WHAT YOU NEED TO DO: These records must be written out again exactly.

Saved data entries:
---
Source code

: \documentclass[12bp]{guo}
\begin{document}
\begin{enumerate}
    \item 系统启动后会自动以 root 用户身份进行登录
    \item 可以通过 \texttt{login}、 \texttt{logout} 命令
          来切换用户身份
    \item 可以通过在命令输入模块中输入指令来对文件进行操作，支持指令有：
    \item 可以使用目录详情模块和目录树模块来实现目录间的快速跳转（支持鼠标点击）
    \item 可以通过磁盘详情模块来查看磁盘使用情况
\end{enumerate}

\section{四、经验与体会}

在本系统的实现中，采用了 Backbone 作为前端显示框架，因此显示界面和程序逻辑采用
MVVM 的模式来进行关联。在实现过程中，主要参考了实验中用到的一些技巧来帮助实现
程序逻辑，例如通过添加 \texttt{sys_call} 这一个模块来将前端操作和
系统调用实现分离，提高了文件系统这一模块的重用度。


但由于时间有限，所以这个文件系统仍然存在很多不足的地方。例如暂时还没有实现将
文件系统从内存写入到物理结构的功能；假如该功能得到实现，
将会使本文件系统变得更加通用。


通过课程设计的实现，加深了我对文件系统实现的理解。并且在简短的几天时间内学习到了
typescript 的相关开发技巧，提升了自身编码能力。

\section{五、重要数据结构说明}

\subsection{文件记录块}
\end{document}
---
REPLY:
Source code

: \documentclass[12bp]{guo}
\begin{document}
\begin{enumerate}
    \item 系统启动后会自动以 root 用户身份进行登录
    \item 可以通过 \texttt{login}、 \texttt{logout} 命令
          来切换用户身份
    \item 可以通过在命令输入模块中输入指令来对文件进行操作，支持指令有：
    \item 可以使用目录详情模块和目录树模块来实现目录间的快速跳转（支持鼠标点击）
    \item 可以通过磁盘详情模块来查看磁盘使用情况
\end{enumerate}

\section{四、经验与体会}

在本系统的实现中，采用了 Backbone 作为前端显示框架，因此显示界面和程序逻辑采用
MVVM 的模式来进行关联。在实现过程中，主要参考了实验中用到的一些技巧来帮助实现
程序逻辑，例如通过添加 \texttt{sys_call} 这一个模块来将前端操作和
系统调用实现分离，提高了文件系统这一模块的重用度。


但由于时间有限，所以这个文件系统仍然存在很多不足的地方。例如暂时还没有实现将
文件系统从内存写入到物理结构的功能；假如该功能得到实现，
将会使本文件系统变得更加通用。


通过课程设计的实现，加深了我对文件系统实现的理解。并且在简短的几天时间内学习到了
typescript 的相关开发技巧，提升了自身编码能力。

\section{五、重要数据结构说明}

\subsection{文件记录块}
\end{document}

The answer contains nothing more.